The ship vanished just a few months after her launch with a crew of six men and a cargo of furs.
According to Libert, the Griffin sailed between Green Bay and the Jesuit mission of Michilimackinac on the north bank of the Straits of Mackinac which join lakes Michigan and Huron.
“Searches shortly after her disappearance found nothing and for the following three centuries the circumstances and location of the loss of the Griffon were a mystery,” Libert said.
Theories about her fate included the ship sinking in a fierce storm, being captured and burned by Native Americans or scuttled by a mutinous crew.
Mystery also wraps the retrieved beam. Definitive answers about its original purpose came from neither carbon-14 dating, nor from CT scans.
The tests indicated the wood could have originated anywhere from 1670 to 1950, opening many possibilities. Analysis of ring patterns also proved incomplete, as only 29 out of the 50 rings necessary for the dating were visible in the scans.

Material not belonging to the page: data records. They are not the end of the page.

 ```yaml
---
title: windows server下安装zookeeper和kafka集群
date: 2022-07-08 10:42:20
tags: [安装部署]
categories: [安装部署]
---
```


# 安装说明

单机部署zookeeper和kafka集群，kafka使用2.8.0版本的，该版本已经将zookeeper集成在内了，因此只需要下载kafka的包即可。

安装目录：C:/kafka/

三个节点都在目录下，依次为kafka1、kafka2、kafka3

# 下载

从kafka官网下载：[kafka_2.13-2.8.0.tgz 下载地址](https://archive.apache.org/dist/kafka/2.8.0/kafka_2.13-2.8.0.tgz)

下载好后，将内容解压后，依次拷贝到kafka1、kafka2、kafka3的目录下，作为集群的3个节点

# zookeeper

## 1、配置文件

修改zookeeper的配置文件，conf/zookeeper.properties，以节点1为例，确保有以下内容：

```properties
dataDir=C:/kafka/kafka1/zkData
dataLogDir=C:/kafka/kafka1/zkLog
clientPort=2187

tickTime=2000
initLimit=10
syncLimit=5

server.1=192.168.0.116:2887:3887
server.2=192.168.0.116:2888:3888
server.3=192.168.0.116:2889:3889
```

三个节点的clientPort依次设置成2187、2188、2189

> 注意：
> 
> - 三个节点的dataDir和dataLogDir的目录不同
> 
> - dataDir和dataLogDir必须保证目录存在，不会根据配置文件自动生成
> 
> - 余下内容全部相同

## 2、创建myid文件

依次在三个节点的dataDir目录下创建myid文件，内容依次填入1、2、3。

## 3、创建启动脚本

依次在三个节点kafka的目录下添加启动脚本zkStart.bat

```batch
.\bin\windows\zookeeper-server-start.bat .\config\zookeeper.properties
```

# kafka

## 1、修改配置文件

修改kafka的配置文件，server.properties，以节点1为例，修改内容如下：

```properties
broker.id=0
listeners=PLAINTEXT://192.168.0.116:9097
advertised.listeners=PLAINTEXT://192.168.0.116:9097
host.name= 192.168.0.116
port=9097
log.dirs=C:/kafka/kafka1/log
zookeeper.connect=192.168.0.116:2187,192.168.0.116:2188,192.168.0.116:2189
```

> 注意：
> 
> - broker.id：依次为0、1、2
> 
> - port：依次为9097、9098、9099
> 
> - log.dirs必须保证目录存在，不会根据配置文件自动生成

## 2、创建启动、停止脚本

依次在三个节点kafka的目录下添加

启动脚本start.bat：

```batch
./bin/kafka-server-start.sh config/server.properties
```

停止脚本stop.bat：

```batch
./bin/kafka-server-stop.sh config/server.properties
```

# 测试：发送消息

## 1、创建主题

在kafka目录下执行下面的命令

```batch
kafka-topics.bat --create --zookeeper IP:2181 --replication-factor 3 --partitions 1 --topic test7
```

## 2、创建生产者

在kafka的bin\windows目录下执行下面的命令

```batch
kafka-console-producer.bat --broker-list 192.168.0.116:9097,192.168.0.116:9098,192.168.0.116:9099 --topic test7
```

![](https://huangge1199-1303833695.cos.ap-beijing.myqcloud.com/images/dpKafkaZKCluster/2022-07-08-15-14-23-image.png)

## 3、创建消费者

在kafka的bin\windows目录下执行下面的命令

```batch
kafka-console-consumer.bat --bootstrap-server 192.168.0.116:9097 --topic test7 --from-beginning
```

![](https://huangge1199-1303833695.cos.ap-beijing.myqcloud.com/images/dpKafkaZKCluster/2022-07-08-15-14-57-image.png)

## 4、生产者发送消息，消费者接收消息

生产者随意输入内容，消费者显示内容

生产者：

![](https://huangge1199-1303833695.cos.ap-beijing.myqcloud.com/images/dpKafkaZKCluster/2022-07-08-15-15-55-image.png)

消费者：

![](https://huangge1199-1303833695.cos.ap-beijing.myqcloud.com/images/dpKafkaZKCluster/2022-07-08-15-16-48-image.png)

“I’m looking at the evidence, and the evidence is pointing to a net stake,” Dean Anderson, Michigan’s state archaeologist, told the Associated Press.
“I’m not seeing any evidence of a vessel element here,” he added.
Libert hotly disagrees and claims the timber, which features four treenails, is a bowsprit — a spur or pole that extends from a vessel’s stem.
“It cannot be a pound net stake,” he told Discovery News. “Who would have put it there?”
“We know from the French archeologists that the bowsprit is at least 200 years old due to the erosion marks on this piece. It wasn’t until the 1880s that the fishing method was used by white settlers in Lake Michigan,” he said.